-- DATA SUPPLIED follows --
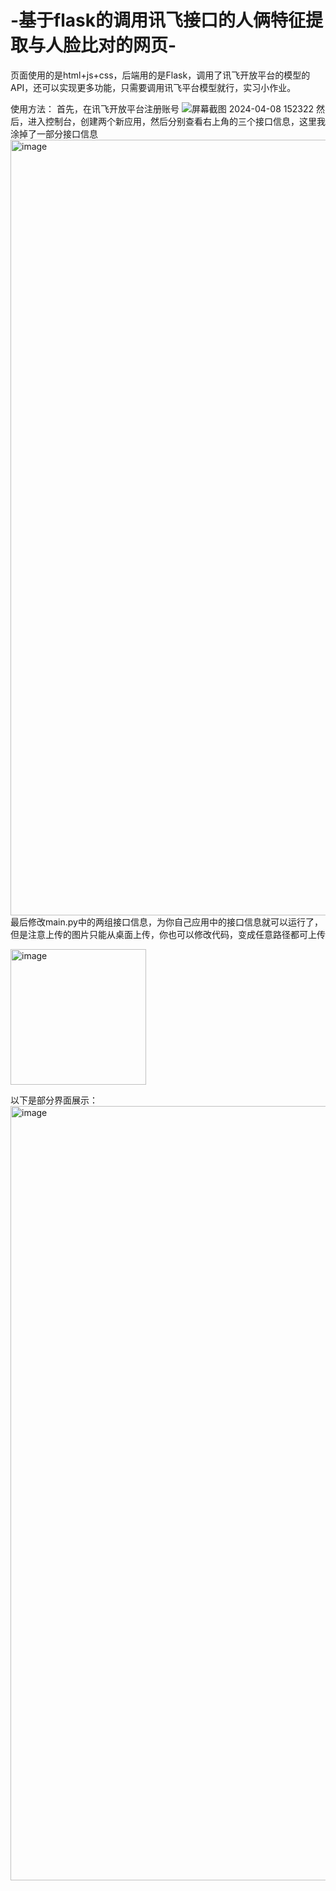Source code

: # -基于flask的调用讯飞接口的人俩特征提取与人脸比对的网页-
页面使用的是html+js+css，后端用的是Flask，调用了讯飞开放平台的模型的API，还可以实现更多功能，只需要调用讯飞平台模型就行，实习小作业。

使用方法：
首先，在讯飞开放平台注册账号
![屏幕截图 2024-04-08 152322](https://github.com/cuimengke/-Flask-API-/assets/137397371/be9c2f2a-4ce2-4f6f-b748-19adca8d2189)
然后，进入控制台，创建两个新应用，然后分别查看右上角的三个接口信息，这里我涂掉了一部分接口信息
<img width="1241" alt="image" src="https://github.com/cuimengke/-Flask-API-/assets/137397371/26d9e777-d477-4ab0-9634-de33facb473f">
最后修改main.py中的两组接口信息，为你自己应用中的接口信息就可以运行了，但是注意上传的图片只能从桌面上传，你也可以修改代码，变成任意路径都可上传

<img width="217" alt="image" src="https://github.com/cuimengke/-Flask-API-/assets/137397371/9c844e8b-12b4-4b95-a35b-90e4d98f68b6">

以下是部分界面展示：
<img width="1239" alt="image" src="https://github.com/cuimengke/-Flask-API-/assets/137397371/7518c016-f230-4f6d-aa9e-ba7544a0631e">


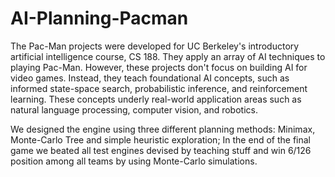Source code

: # AI-Planning-Pacman

The Pac-Man projects were developed for UC Berkeley's introductory artificial intelligence course, CS 188. They apply an array of AI techniques to playing Pac-Man. However, these projects don't focus on building AI for video games. Instead, they teach foundational AI concepts, such as informed state-space search, probabilistic inference, and reinforcement learning. These concepts underly real-world application areas such as natural language processing, computer vision, and robotics.

We designed the engine using three different planning methods: Minimax, Monte-Carlo Tree and simple heuristic exploration;
In the end of the final game we beated all test engines devised by teaching stuff and win 6/126 position among all teams by using Monte-Carlo simulations.
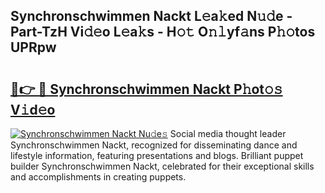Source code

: ## Synchronschwimmen Nackt L𝚎a𝚔ed N𝚞𝚍e - Part-TzH Vi𝚍𝚎o L𝚎a𝚔s - H𝚘𝚝 O𝚗𝚕yf𝚊ns P𝚑𝚘tos UPRpw

# <h2><a href="http://kf4i5a.oniu.top/?m=Synchronschwimmen+Nackt">🔗👉 🔴 Synchronschwimmen Nackt P𝚑ot𝚘𝚜 V𝚒d𝚎o</a></h2>

[![Synchronschwimmen Nackt Nu𝚍e𝚜](https://i.imgur.com/0qMVB7G.gif)](http://kf4i5a.oniu.top/?m=Synchronschwimmen+Nackt)
Social media thought leader Synchronschwimmen Nackt, recognized for disseminating dance and lifestyle information, featuring presentations and blogs. Brilliant puppet builder Synchronschwimmen Nackt, celebrated for their exceptional skills and accomplishments in creating puppets.  
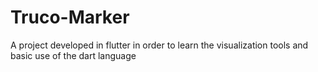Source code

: # Truco-Marker
A project developed in flutter in order to learn the visualization tools and basic use of the dart language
-- DATA SUPPLIED concluded --
YOUR ASSIGNMENT:
Before copying, set the pictures aside; then reproduce each entry above exactly.

ANSWER TO THIS EXERCISE:
Source code

: # -基于flask的调用讯飞接口的人俩特征提取与人脸比对的网页-
页面使用的是html+js+css，后端用的是Flask，调用了讯飞开放平台的模型的API，还可以实现更多功能，只需要调用讯飞平台模型就行，实习小作业。

使用方法：
首先，在讯飞开放平台注册账号
![屏幕截图 2024-04-08 152322](https://github.com/cuimengke/-Flask-API-/assets/137397371/be9c2f2a-4ce2-4f6f-b748-19adca8d2189)
然后，进入控制台，创建两个新应用，然后分别查看右上角的三个接口信息，这里我涂掉了一部分接口信息
<img width="1241" alt="image" src="https://github.com/cuimengke/-Flask-API-/assets/137397371/26d9e777-d477-4ab0-9634-de33facb473f">
最后修改main.py中的两组接口信息，为你自己应用中的接口信息就可以运行了，但是注意上传的图片只能从桌面上传，你也可以修改代码，变成任意路径都可上传

<img width="217" alt="image" src="https://github.com/cuimengke/-Flask-API-/assets/137397371/9c844e8b-12b4-4b95-a35b-90e4d98f68b6">

以下是部分界面展示：
<img width="1239" alt="image" src="https://github.com/cuimengke/-Flask-API-/assets/137397371/7518c016-f230-4f6d-aa9e-ba7544a0631e">


Source code

: # AI-Planning-Pacman

The Pac-Man projects were developed for UC Berkeley's introductory artificial intelligence course, CS 188. They apply an array of AI techniques to playing Pac-Man. However, these projects don't focus on building AI for video games. Instead, they teach foundational AI concepts, such as informed state-space search, probabilistic inference, and reinforcement learning. These concepts underly real-world application areas such as natural language processing, computer vision, and robotics.

We designed the engine using three different planning methods: Minimax, Monte-Carlo Tree and simple heuristic exploration;
In the end of the final game we beated all test engines devised by teaching stuff and win 6/126 position among all teams by using Monte-Carlo simulations.
Source code

: ## Synchronschwimmen Nackt L𝚎a𝚔ed N𝚞𝚍e - Part-TzH Vi𝚍𝚎o L𝚎a𝚔s - H𝚘𝚝 O𝚗𝚕yf𝚊ns P𝚑𝚘tos UPRpw

# <h2><a href="http://kf4i5a.oniu.top/?m=Synchronschwimmen+Nackt">🔗👉 🔴 Synchronschwimmen Nackt P𝚑ot𝚘𝚜 V𝚒d𝚎o</a></h2>

[![Synchronschwimmen Nackt Nu𝚍e𝚜](https://i.imgur.com/0qMVB7G.gif)](http://kf4i5a.oniu.top/?m=Synchronschwimmen+Nackt)
Social media thought leader Synchronschwimmen Nackt, recognized for disseminating dance and lifestyle information, featuring presentations and blogs. Brilliant puppet builder Synchronschwimmen Nackt, celebrated for their exceptional skills and accomplishments in creating puppets.  
Source code

: # Truco-Marker
A project developed in flutter in order to learn the visualization tools and basic use of the dart language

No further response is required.